> _PROVIDED DATA_:
..........

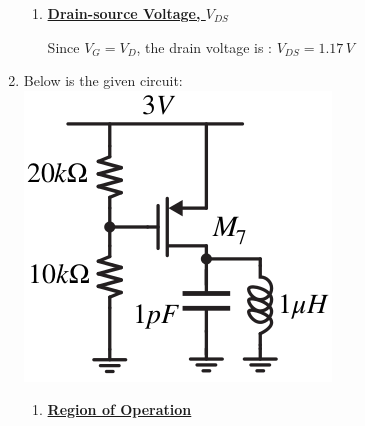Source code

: \documentclass[12pt, fleqn]{article}
\begin{document}
\begin{enumerate}[label=(\alph*)]
{\begin{enumerate}[label=(\roman*)]
        \begin{equation}
            2\,{V_G}^2 - 4\phi\,V_G - 0.75 = 0
        \end{equation}
        
        There are two solutions, one of which is negative.  Since a negative gate voltage would violate the conditions for saturation (the transistor would be in cut-off), we choose the positive solution of $V_G = 2.17\,V$.
        
        \vspace{0.25cm}
        Now we can plug in values to solve for the drain current:
        \begin{align*}
            I_D &= \left(\frac{W}{2L}\right) \mu_n\,C_{ox} {\big(V_{GS} - V_{T_n}\big)}^2\\[0.25cm]
            &= \left(10 \cdot 200\,\mu A/V^2\right) {\big(1.17\,V - 0.5\,V\big)}^2\\[0.25cm]
            \Aboxed{&= 0.8978\,mA}
        \end{align*}
        \item
        {
        \underline{\textbf{Drain-source Voltage, $V_{DS}$}}
        
        \vspace{0.15cm}
        Since $V_G = V_D$, the drain voltage is : $\boxed{V_{DS} = 1.17\,V}$
        }
    \end{enumerate}
    }
    \newpage\noindent
    \item
    {
    Below is the given circuit:\\
    \includegraphics[scale=0.55, center]{p1f.png}\\
    \begin{enumerate}[label=(\roman*)]
        \item
        {
        \underline{\textbf{Region of Operation}}
        
}
\end{enumerate}}
\end{enumerate}
\end{document}
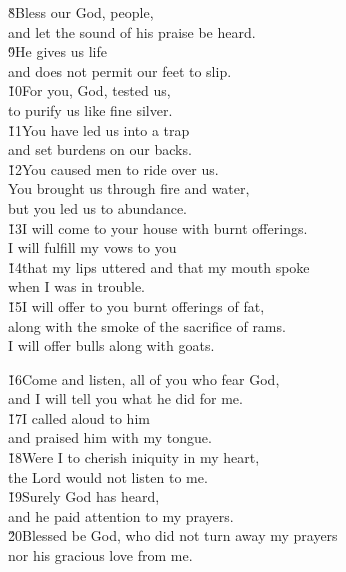 \begin{poetry}
\poeml \v{8}Bless our God, people, \\
\poemll    and let the sound of his praise be heard. \\
\poeml \v{9}He gives us life \\
\poemll    and does not permit our feet to slip. \\
\poeml \v{10}For you, God, tested us, \\
\poemll    to purify us like fine silver. \\
\poeml \v{11}You have led us into a trap \\
\poemll    and set burdens on our backs. \\
\poeml \v{12}You caused men to ride over us. \\
\poemll    You brought us through fire and water, \\
\poemlll       but you led us to abundance. \\
\poeml \v{13}I will come to your house with burnt offerings. \\
\poemll    I will fulfill my vows to you \\
\poeml \v{14}that my lips uttered and that my mouth spoke \\
\poemll    when I was in trouble. \\
\poeml \v{15}I will offer to you burnt offerings of fat, \\
\poemll    along with the smoke of the sacrifice of rams. \\
\poemlll       I will offer bulls along with goats.
\end{poetry}

\begin{poetry}
\poeml \v{16}Come and listen, all of you who fear God, \\
\poemll    and I will tell you what he did for me. \\
\poeml \v{17}I called aloud to him \\
\poemll    and praised him with my tongue. \\
\poeml \v{18}Were I to cherish iniquity in my heart, \\
\poemll    the Lord would not listen to me. \\
\poeml \v{19}Surely God has heard, \\
\poemll    and he paid attention to my prayers. \\
\poeml \v{20}Blessed be God, who did not turn away my prayers \\
\poemll    nor his gracious love from me.
\end{poetry}

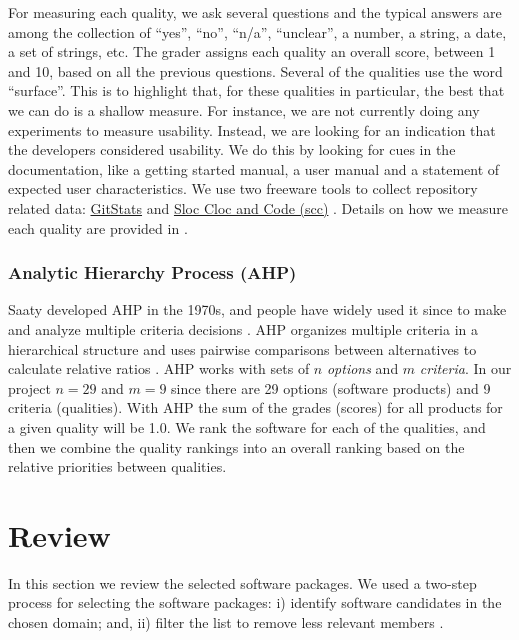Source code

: \documentclass[11pt]{article}
\begin{document}
For measuring each quality, we ask several questions and the typical answers are
among the collection of ``yes'', ``no'', ``n/a'', ``unclear'', a number, a
string, a date, a set of strings, etc. The grader assigns each quality an
overall score, between 1 and 10, based on all the previous questions.  Several
of the qualities use the word ``surface''.  This is to highlight that, for these
qualities in particular, the best that we can do is a shallow measure.  For
instance, we are not currently doing any experiments to measure usability.
Instead, we are looking for an indication that the developers considered
usability.  We do this by looking for cues in the documentation, like a getting
started manual, a user manual and a statement of expected user characteristics.
We use two freeware tools to collect repository related data:
\href{https://github.com/tomgi/git_stats}{GitStats} \citep{Gieniusz2019} and
\href{https://github.com/boyter/scc}{Sloc Cloc and Code (scc)}
\citep{Boyter2021}.  Details on how we measure each quality are provided in
\citet{SmithEtAl2024_MI_SOP}.

\subsubsection{Analytic Hierarchy Process (AHP)} \label{sec_AHP}

Saaty developed AHP in the 1970s, and people have widely used it since to make
and analyze multiple criteria decisions \citep{VaidyaEtAl2006}. AHP organizes
multiple criteria in a hierarchical structure and uses pairwise comparisons
between alternatives to calculate relative ratios \citep{Saaty1990}. AHP works
with sets of $n$ \textit{options} and $m$ \textit{criteria}.  In our project
$n=29$ and $m=9$ since there are 29 options (software products) and 9 criteria
(qualities). With AHP the sum of the grades (scores) for all products for a
given quality will be 1.0.  We rank the software for each of the qualities, and
then we combine the quality rankings into an overall ranking based on the
relative priorities between qualities.

\section{Review} \label{ch_results}

In this section we review the selected software packages.  We used a two-step
process for selecting the software packages: i) identify software candidates in
the chosen domain; and, ii) filter the list to remove less relevant members
\citep{SmithEtAl2021}.
\end{document}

..........

> _TASK GOAL_: Lines above that contain the string "would" make up the answer.

> _ANSWER BOX_:
        There are two solutions, one of which is negative.  Since a negative gate voltage would violate the conditions for saturation (the transistor would be in cut-off), we choose the positive solution of $V_G = 2.17\,V$.
\poemll    the Lord would not listen to me. \\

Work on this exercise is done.